**WORK ORDER**
Write out each line below precisely, passing over the pictures.
......
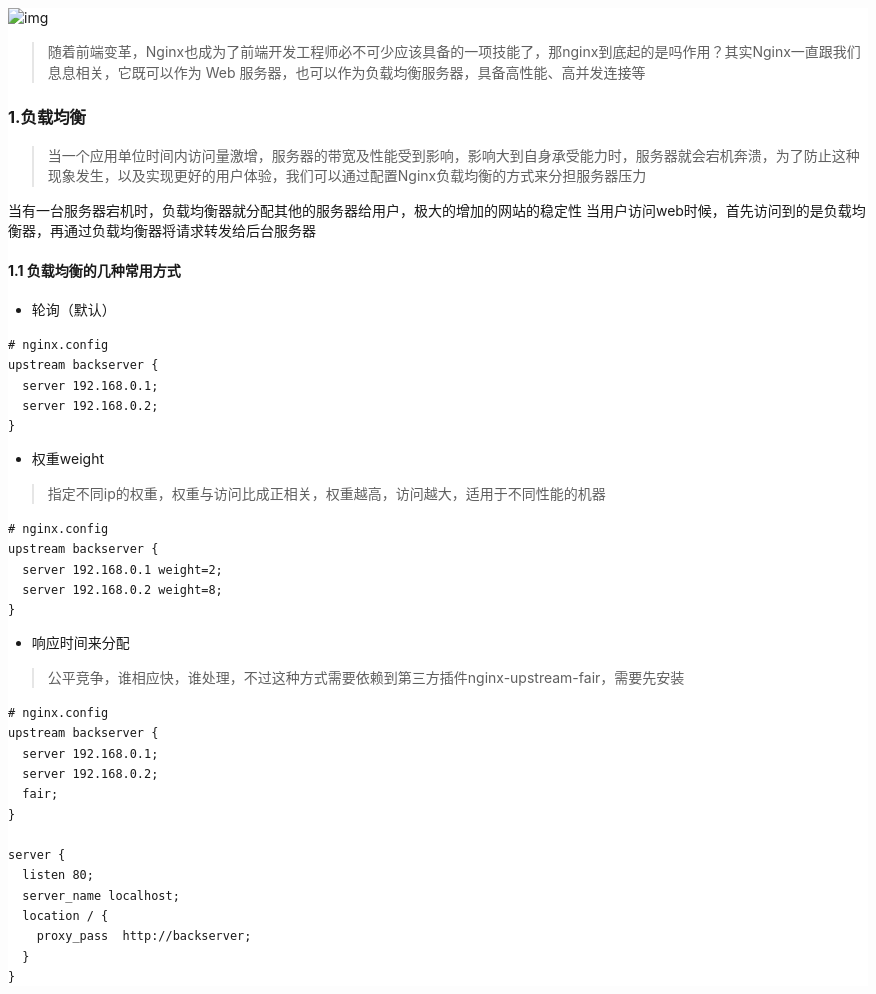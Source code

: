 ![img](~./nginx/img/640.webp)

> 随着前端变革，Nginx也成为了前端开发工程师必不可少应该具备的一项技能了，那nginx到底起的是吗作用？其实Nginx一直跟我们息息相关，它既可以作为 Web 服务器，也可以作为负载均衡服务器，具备高性能、高并发连接等

### 1.负载均衡

> 当一个应用单位时间内访问量激增，服务器的带宽及性能受到影响，影响大到自身承受能力时，服务器就会宕机奔溃，为了防止这种现象发生，以及实现更好的用户体验，我们可以通过配置Nginx负载均衡的方式来分担服务器压力

当有一台服务器宕机时，负载均衡器就分配其他的服务器给用户，极大的增加的网站的稳定性 当用户访问web时候，首先访问到的是负载均衡器，再通过负载均衡器将请求转发给后台服务器

#### 1.1 负载均衡的几种常用方式

- 轮询（默认）

```nginx
# nginx.config
upstream backserver {
  server 192.168.0.1;
  server 192.168.0.2;
}
```

- 权重weight

> 指定不同ip的权重，权重与访问比成正相关，权重越高，访问越大，适用于不同性能的机器

```nginx
# nginx.config
upstream backserver {
  server 192.168.0.1 weight=2;
  server 192.168.0.2 weight=8;
}
```

- 响应时间来分配

> 公平竞争，谁相应快，谁处理，不过这种方式需要依赖到第三方插件nginx-upstream-fair，需要先安装

```nginx
# nginx.config
upstream backserver {
  server 192.168.0.1;
  server 192.168.0.2;
  fair;
}

server {
  listen 80;
  server_name localhost;
  location / {
    proxy_pass  http://backserver;
  }
}
```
......
**WRITTEN SOLUTION**
Source code

: ![img](~./nginx/img/640.webp)

> 随着前端变革，Nginx也成为了前端开发工程师必不可少应该具备的一项技能了，那nginx到底起的是吗作用？其实Nginx一直跟我们息息相关，它既可以作为 Web 服务器，也可以作为负载均衡服务器，具备高性能、高并发连接等

### 1.负载均衡

> 当一个应用单位时间内访问量激增，服务器的带宽及性能受到影响，影响大到自身承受能力时，服务器就会宕机奔溃，为了防止这种现象发生，以及实现更好的用户体验，我们可以通过配置Nginx负载均衡的方式来分担服务器压力

当有一台服务器宕机时，负载均衡器就分配其他的服务器给用户，极大的增加的网站的稳定性 当用户访问web时候，首先访问到的是负载均衡器，再通过负载均衡器将请求转发给后台服务器

#### 1.1 负载均衡的几种常用方式

- 轮询（默认）

```nginx
# nginx.config
upstream backserver {
  server 192.168.0.1;
  server 192.168.0.2;
}
```

- 权重weight

> 指定不同ip的权重，权重与访问比成正相关，权重越高，访问越大，适用于不同性能的机器

```nginx
# nginx.config
upstream backserver {
  server 192.168.0.1 weight=2;
  server 192.168.0.2 weight=8;
}
```

- 响应时间来分配

> 公平竞争，谁相应快，谁处理，不过这种方式需要依赖到第三方插件nginx-upstream-fair，需要先安装

```nginx
# nginx.config
upstream backserver {
  server 192.168.0.1;
  server 192.168.0.2;
  fair;
}

server {
  listen 80;
  server_name localhost;
  location / {
    proxy_pass  http://backserver;
  }
}
```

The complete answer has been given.